Scan the entries for lines with the word "新增集合" and copy those lines.

Records from a dataset
========
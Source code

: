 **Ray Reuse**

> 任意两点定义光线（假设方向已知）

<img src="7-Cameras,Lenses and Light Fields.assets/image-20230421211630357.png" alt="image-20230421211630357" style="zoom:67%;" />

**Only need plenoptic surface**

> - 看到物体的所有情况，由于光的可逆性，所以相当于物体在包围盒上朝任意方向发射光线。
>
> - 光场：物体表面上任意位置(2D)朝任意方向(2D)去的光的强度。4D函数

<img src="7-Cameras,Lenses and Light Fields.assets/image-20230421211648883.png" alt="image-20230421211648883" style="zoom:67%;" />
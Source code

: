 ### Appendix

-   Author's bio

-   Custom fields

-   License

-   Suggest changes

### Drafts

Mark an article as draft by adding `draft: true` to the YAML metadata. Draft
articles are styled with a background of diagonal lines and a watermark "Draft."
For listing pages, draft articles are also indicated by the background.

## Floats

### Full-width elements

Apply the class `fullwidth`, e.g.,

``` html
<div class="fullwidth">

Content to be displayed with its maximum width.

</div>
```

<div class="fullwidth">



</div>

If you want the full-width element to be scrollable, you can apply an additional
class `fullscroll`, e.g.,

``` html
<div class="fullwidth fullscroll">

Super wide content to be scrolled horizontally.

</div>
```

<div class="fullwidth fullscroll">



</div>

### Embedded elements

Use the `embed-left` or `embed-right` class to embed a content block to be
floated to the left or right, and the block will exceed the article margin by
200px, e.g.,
========
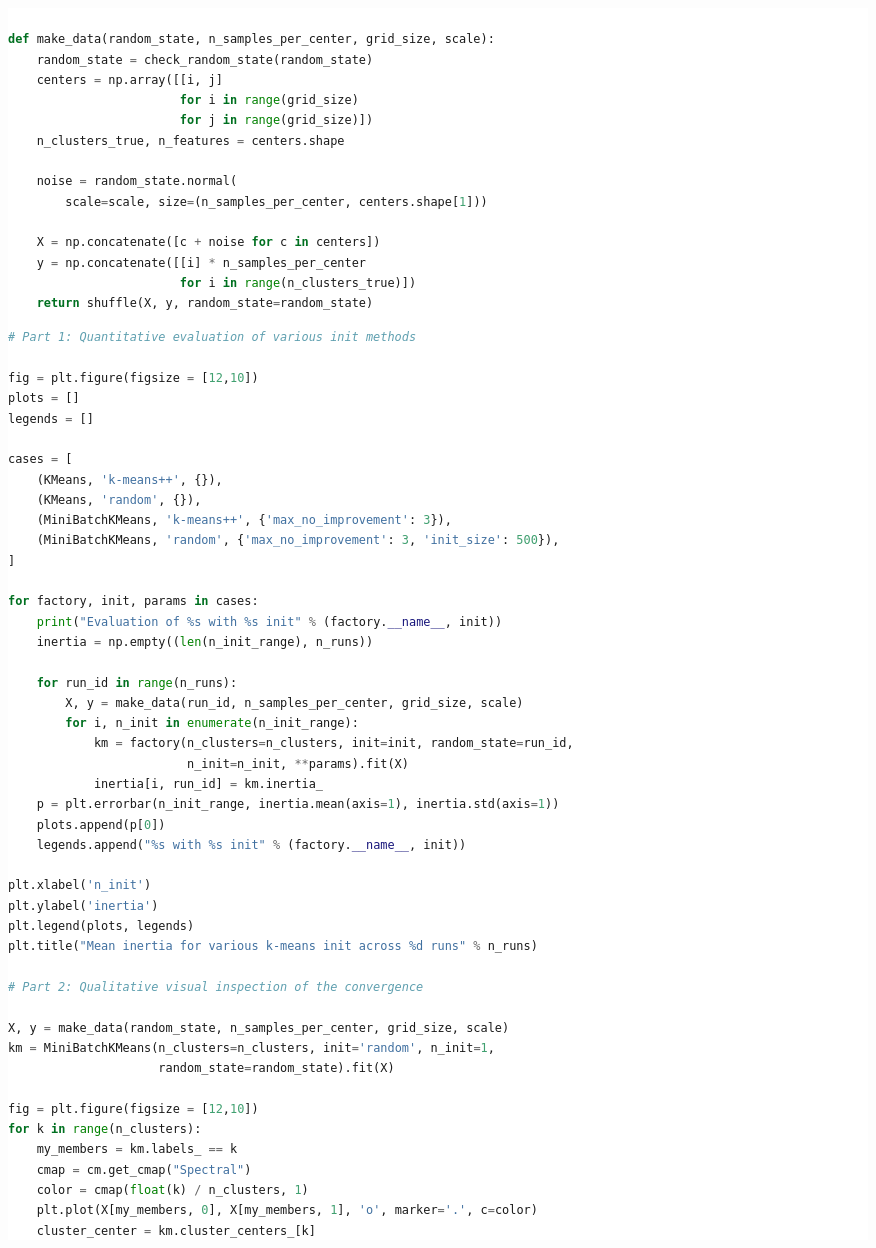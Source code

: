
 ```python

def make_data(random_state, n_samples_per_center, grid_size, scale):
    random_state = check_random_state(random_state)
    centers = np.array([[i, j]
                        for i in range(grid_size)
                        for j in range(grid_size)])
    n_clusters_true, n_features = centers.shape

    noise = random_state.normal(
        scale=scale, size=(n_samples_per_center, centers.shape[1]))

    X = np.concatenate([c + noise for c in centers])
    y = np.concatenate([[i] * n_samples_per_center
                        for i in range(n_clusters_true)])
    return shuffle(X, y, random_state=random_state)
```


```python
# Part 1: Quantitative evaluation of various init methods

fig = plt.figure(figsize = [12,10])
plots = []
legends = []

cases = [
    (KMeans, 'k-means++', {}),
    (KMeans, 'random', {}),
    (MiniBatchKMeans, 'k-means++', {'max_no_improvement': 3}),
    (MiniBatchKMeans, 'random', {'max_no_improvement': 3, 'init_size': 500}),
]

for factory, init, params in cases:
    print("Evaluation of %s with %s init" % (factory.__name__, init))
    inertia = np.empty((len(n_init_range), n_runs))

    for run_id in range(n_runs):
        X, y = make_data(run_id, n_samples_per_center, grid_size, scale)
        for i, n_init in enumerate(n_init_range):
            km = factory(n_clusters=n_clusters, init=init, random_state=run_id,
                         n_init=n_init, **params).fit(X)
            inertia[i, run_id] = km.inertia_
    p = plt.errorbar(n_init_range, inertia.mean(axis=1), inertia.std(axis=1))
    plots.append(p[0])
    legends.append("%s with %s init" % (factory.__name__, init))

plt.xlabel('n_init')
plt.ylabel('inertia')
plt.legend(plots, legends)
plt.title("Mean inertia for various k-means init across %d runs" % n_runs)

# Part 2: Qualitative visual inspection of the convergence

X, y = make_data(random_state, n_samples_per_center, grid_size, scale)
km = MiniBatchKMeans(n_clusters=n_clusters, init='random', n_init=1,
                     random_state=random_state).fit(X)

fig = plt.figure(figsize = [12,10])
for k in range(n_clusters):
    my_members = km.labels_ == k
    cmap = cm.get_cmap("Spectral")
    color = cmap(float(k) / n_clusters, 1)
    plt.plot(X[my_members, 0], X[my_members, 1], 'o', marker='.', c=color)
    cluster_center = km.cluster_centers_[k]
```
========
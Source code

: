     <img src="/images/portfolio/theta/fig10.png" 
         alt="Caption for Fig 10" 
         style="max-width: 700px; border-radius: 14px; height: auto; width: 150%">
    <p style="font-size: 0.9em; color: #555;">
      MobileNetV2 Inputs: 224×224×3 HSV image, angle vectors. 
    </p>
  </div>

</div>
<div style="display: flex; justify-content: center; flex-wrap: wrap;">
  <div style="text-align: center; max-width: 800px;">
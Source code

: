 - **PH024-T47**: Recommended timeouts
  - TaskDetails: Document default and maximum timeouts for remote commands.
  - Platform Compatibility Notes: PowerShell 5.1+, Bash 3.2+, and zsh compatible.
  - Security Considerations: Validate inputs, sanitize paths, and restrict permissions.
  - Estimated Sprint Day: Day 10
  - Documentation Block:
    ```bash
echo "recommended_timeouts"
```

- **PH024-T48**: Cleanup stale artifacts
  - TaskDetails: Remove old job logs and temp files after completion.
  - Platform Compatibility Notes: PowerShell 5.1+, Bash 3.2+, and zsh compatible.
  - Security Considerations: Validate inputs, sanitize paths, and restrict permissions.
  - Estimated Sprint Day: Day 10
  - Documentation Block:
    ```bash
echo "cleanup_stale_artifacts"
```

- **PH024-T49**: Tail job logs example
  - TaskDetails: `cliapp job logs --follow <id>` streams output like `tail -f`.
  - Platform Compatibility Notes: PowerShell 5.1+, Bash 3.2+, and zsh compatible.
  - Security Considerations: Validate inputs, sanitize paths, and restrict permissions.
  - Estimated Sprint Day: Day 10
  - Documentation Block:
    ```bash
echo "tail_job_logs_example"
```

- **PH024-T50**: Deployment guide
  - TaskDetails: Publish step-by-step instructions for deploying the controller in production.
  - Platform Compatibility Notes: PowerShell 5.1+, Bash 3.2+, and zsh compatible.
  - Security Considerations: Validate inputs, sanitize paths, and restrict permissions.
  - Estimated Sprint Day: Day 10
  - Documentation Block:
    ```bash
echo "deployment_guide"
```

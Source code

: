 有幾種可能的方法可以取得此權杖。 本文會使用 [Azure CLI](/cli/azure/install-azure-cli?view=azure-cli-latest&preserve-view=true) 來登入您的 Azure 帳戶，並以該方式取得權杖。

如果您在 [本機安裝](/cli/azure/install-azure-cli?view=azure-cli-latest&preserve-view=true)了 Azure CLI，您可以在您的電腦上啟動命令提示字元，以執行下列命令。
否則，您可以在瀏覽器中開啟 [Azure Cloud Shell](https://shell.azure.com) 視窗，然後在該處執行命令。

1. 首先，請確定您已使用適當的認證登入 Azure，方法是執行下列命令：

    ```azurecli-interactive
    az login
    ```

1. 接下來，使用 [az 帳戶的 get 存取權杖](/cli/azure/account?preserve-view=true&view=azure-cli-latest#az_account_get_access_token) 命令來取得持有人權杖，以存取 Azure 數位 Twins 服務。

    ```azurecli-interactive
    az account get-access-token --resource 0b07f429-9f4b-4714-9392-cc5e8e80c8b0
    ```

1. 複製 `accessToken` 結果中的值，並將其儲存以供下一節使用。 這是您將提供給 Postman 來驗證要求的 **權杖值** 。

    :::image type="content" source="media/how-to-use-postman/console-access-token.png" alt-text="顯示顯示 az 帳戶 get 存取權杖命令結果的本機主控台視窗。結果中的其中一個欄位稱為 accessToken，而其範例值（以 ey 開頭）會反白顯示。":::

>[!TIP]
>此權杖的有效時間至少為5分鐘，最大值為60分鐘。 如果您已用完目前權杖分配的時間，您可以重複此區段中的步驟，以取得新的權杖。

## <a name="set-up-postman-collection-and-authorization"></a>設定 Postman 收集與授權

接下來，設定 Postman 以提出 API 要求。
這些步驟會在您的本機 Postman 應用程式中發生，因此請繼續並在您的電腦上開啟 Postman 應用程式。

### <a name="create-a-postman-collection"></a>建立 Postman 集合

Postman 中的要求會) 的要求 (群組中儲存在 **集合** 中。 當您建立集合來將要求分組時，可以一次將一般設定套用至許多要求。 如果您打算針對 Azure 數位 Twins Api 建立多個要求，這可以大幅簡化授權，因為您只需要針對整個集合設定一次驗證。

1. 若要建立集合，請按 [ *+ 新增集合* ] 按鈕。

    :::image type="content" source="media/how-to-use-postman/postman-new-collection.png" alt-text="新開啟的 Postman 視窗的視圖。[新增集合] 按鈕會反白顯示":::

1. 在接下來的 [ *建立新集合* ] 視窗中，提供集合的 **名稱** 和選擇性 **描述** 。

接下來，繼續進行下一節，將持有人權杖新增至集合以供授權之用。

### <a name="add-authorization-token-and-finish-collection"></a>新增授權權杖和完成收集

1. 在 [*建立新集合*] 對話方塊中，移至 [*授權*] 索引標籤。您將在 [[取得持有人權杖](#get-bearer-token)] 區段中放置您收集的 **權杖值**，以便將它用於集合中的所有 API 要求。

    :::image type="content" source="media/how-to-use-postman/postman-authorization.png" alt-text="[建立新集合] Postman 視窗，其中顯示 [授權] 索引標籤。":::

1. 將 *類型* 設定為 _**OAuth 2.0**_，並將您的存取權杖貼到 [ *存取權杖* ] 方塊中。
========
- **Exercise answer**
1. 若要建立集合，請按 [ *+ 新增集合* ] 按鈕。
    :::image type="content" source="media/how-to-use-postman/postman-new-collection.png" alt-text="新開啟的 Postman 視窗的視圖。[新增集合] 按鈕會反白顯示":::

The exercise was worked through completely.